# Data for this exercise
----------

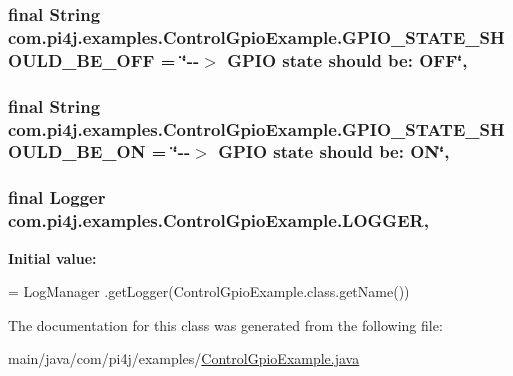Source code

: \subsubsection[{G\+P\+I\+O\+\_\+\+S\+T\+A\+T\+E\+\_\+\+S\+H\+O\+U\+L\+D\+\_\+\+B\+E\+\_\+\+O\+F\+F}]{\setlength{\rightskip}{0pt plus 5cm}final String com.\+pi4j.\+examples.\+Control\+Gpio\+Example.\+G\+P\+I\+O\+\_\+\+S\+T\+A\+T\+E\+\_\+\+S\+H\+O\+U\+L\+D\+\_\+\+B\+E\+\_\+\+O\+F\+F = \char`\"{}-\/-\/$>$ G\+P\+I\+O state should be\+: O\+F\+F\char`\"{}\hspace{0.3cm}{\ttfamily [static]}, {\ttfamily [private]}}\label{classcom_1_1pi4j_1_1examples_1_1ControlGpioExample_acaeee22e7f3420a61219aa5b3220b670}
\hypertarget{classcom_1_1pi4j_1_1examples_1_1ControlGpioExample_aa4cacfc43dedb8d8b9e1c6bc1fec882f}{}
\subsubsection[{G\+P\+I\+O\+\_\+\+S\+T\+A\+T\+E\+\_\+\+S\+H\+O\+U\+L\+D\+\_\+\+B\+E\+\_\+\+O\+N}]{\setlength{\rightskip}{0pt plus 5cm}final String com.\+pi4j.\+examples.\+Control\+Gpio\+Example.\+G\+P\+I\+O\+\_\+\+S\+T\+A\+T\+E\+\_\+\+S\+H\+O\+U\+L\+D\+\_\+\+B\+E\+\_\+\+O\+N = \char`\"{}-\/-\/$>$ G\+P\+I\+O state should be\+: O\+N\char`\"{}\hspace{0.3cm}{\ttfamily [static]}, {\ttfamily [private]}}\label{classcom_1_1pi4j_1_1examples_1_1ControlGpioExample_aa4cacfc43dedb8d8b9e1c6bc1fec882f}
\hypertarget{classcom_1_1pi4j_1_1examples_1_1ControlGpioExample_ac666eb8867a23cf072b3f5c05e9bb061}{}
\subsubsection[{L\+O\+G\+G\+E\+R}]{\setlength{\rightskip}{0pt plus 5cm}final Logger com.\+pi4j.\+examples.\+Control\+Gpio\+Example.\+L\+O\+G\+G\+E\+R\hspace{0.3cm}{\ttfamily [static]}, {\ttfamily [private]}}\label{classcom_1_1pi4j_1_1examples_1_1ControlGpioExample_ac666eb8867a23cf072b3f5c05e9bb061}
{\bfseries Initial value\+:}
\begin{DoxyCode}
= LogManager
            .getLogger(ControlGpioExample.class.getName())
\end{DoxyCode}


The documentation for this class was generated from the following file\+:\begin{DoxyCompactItemize}
\item 
main/java/com/pi4j/examples/\hyperlink{ControlGpioExample_8java}{Control\+Gpio\+Example.\+java}\end{DoxyCompactItemize}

----------

# What you need to do
Once more, please print all the lines above exactly, without their pictures.

# Exercise response
Source code

: \subsubsection[{G\+P\+I\+O\+\_\+\+S\+T\+A\+T\+E\+\_\+\+S\+H\+O\+U\+L\+D\+\_\+\+B\+E\+\_\+\+O\+F\+F}]{\setlength{\rightskip}{0pt plus 5cm}final String com.\+pi4j.\+examples.\+Control\+Gpio\+Example.\+G\+P\+I\+O\+\_\+\+S\+T\+A\+T\+E\+\_\+\+S\+H\+O\+U\+L\+D\+\_\+\+B\+E\+\_\+\+O\+F\+F = \char`\"{}-\/-\/$>$ G\+P\+I\+O state should be\+: O\+F\+F\char`\"{}\hspace{0.3cm}{\ttfamily [static]}, {\ttfamily [private]}}\label{classcom_1_1pi4j_1_1examples_1_1ControlGpioExample_acaeee22e7f3420a61219aa5b3220b670}
\hypertarget{classcom_1_1pi4j_1_1examples_1_1ControlGpioExample_aa4cacfc43dedb8d8b9e1c6bc1fec882f}{}
\subsubsection[{G\+P\+I\+O\+\_\+\+S\+T\+A\+T\+E\+\_\+\+S\+H\+O\+U\+L\+D\+\_\+\+B\+E\+\_\+\+O\+N}]{\setlength{\rightskip}{0pt plus 5cm}final String com.\+pi4j.\+examples.\+Control\+Gpio\+Example.\+G\+P\+I\+O\+\_\+\+S\+T\+A\+T\+E\+\_\+\+S\+H\+O\+U\+L\+D\+\_\+\+B\+E\+\_\+\+O\+N = \char`\"{}-\/-\/$>$ G\+P\+I\+O state should be\+: O\+N\char`\"{}\hspace{0.3cm}{\ttfamily [static]}, {\ttfamily [private]}}\label{classcom_1_1pi4j_1_1examples_1_1ControlGpioExample_aa4cacfc43dedb8d8b9e1c6bc1fec882f}
\hypertarget{classcom_1_1pi4j_1_1examples_1_1ControlGpioExample_ac666eb8867a23cf072b3f5c05e9bb061}{}
\subsubsection[{L\+O\+G\+G\+E\+R}]{\setlength{\rightskip}{0pt plus 5cm}final Logger com.\+pi4j.\+examples.\+Control\+Gpio\+Example.\+L\+O\+G\+G\+E\+R\hspace{0.3cm}{\ttfamily [static]}, {\ttfamily [private]}}\label{classcom_1_1pi4j_1_1examples_1_1ControlGpioExample_ac666eb8867a23cf072b3f5c05e9bb061}
{\bfseries Initial value\+:}
\begin{DoxyCode}
= LogManager
            .getLogger(ControlGpioExample.class.getName())
\end{DoxyCode}


The documentation for this class was generated from the following file\+:\begin{DoxyCompactItemize}
\item 
main/java/com/pi4j/examples/\hyperlink{ControlGpioExample_8java}{Control\+Gpio\+Example.\+java}\end{DoxyCompactItemize}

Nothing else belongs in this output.